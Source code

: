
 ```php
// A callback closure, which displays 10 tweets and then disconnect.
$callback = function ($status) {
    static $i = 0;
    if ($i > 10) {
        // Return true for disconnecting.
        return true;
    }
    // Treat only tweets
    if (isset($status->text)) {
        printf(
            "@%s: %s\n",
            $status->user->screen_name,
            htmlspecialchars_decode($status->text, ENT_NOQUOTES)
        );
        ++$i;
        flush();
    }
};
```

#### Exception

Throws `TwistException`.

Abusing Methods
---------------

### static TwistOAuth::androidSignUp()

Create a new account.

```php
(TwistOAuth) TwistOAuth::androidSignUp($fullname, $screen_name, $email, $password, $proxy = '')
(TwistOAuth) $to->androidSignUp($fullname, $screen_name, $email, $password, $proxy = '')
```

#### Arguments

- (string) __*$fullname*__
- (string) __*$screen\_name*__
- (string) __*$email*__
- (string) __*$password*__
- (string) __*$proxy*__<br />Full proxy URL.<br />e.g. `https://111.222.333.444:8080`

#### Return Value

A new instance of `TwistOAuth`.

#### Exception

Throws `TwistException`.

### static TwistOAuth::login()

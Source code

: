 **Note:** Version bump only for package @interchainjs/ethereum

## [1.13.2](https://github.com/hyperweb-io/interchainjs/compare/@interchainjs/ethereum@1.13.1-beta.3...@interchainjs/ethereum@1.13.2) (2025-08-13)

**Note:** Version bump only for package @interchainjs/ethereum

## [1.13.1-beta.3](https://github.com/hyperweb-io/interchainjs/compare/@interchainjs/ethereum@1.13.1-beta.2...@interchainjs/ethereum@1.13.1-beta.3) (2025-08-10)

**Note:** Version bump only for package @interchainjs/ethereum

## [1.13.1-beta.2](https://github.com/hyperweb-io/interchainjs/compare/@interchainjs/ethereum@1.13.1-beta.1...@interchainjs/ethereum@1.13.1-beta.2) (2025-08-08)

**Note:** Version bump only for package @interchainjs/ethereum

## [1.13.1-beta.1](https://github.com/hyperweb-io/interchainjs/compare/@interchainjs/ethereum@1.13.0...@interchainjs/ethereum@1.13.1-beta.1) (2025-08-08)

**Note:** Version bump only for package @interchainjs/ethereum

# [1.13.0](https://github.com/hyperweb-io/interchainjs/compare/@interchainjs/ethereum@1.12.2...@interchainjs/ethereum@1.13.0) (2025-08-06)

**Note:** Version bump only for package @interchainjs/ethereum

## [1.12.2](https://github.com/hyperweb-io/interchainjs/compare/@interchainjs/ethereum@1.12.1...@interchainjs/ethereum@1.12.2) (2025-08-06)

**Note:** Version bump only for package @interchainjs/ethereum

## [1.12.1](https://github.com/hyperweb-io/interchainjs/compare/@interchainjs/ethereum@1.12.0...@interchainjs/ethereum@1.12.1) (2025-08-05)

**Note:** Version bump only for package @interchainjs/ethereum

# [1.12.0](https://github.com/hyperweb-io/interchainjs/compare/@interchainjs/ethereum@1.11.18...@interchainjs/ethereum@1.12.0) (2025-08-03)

ACTION ITEM = Every entry needs to be copied again exactly.

SOLVED EXERCISE =
Source code

:
 ```php
// A callback closure, which displays 10 tweets and then disconnect.
$callback = function ($status) {
    static $i = 0;
    if ($i > 10) {
        // Return true for disconnecting.
        return true;
    }
    // Treat only tweets
    if (isset($status->text)) {
        printf(
            "@%s: %s\n",
            $status->user->screen_name,
            htmlspecialchars_decode($status->text, ENT_NOQUOTES)
        );
        ++$i;
        flush();
    }
};
```

#### Exception

Throws `TwistException`.

Abusing Methods
---------------

### static TwistOAuth::androidSignUp()

Create a new account.

```php
(TwistOAuth) TwistOAuth::androidSignUp($fullname, $screen_name, $email, $password, $proxy = '')
(TwistOAuth) $to->androidSignUp($fullname, $screen_name, $email, $password, $proxy = '')
```

#### Arguments

- (string) __*$fullname*__
- (string) __*$screen\_name*__
- (string) __*$email*__
- (string) __*$password*__
- (string) __*$proxy*__<br />Full proxy URL.<br />e.g. `https://111.222.333.444:8080`

#### Return Value

A new instance of `TwistOAuth`.

#### Exception

Throws `TwistException`.

### static TwistOAuth::login()

Source code

: **Note:** Version bump only for package @interchainjs/ethereum

## [1.13.2](https://github.com/hyperweb-io/interchainjs/compare/@interchainjs/ethereum@1.13.1-beta.3...@interchainjs/ethereum@1.13.2) (2025-08-13)

**Note:** Version bump only for package @interchainjs/ethereum

## [1.13.1-beta.3](https://github.com/hyperweb-io/interchainjs/compare/@interchainjs/ethereum@1.13.1-beta.2...@interchainjs/ethereum@1.13.1-beta.3) (2025-08-10)

**Note:** Version bump only for package @interchainjs/ethereum

## [1.13.1-beta.2](https://github.com/hyperweb-io/interchainjs/compare/@interchainjs/ethereum@1.13.1-beta.1...@interchainjs/ethereum@1.13.1-beta.2) (2025-08-08)

**Note:** Version bump only for package @interchainjs/ethereum

## [1.13.1-beta.1](https://github.com/hyperweb-io/interchainjs/compare/@interchainjs/ethereum@1.13.0...@interchainjs/ethereum@1.13.1-beta.1) (2025-08-08)

**Note:** Version bump only for package @interchainjs/ethereum

# [1.13.0](https://github.com/hyperweb-io/interchainjs/compare/@interchainjs/ethereum@1.12.2...@interchainjs/ethereum@1.13.0) (2025-08-06)

**Note:** Version bump only for package @interchainjs/ethereum

## [1.12.2](https://github.com/hyperweb-io/interchainjs/compare/@interchainjs/ethereum@1.12.1...@interchainjs/ethereum@1.12.2) (2025-08-06)

**Note:** Version bump only for package @interchainjs/ethereum

## [1.12.1](https://github.com/hyperweb-io/interchainjs/compare/@interchainjs/ethereum@1.12.0...@interchainjs/ethereum@1.12.1) (2025-08-05)

**Note:** Version bump only for package @interchainjs/ethereum

# [1.12.0](https://github.com/hyperweb-io/interchainjs/compare/@interchainjs/ethereum@1.11.18...@interchainjs/ethereum@1.12.0) (2025-08-03)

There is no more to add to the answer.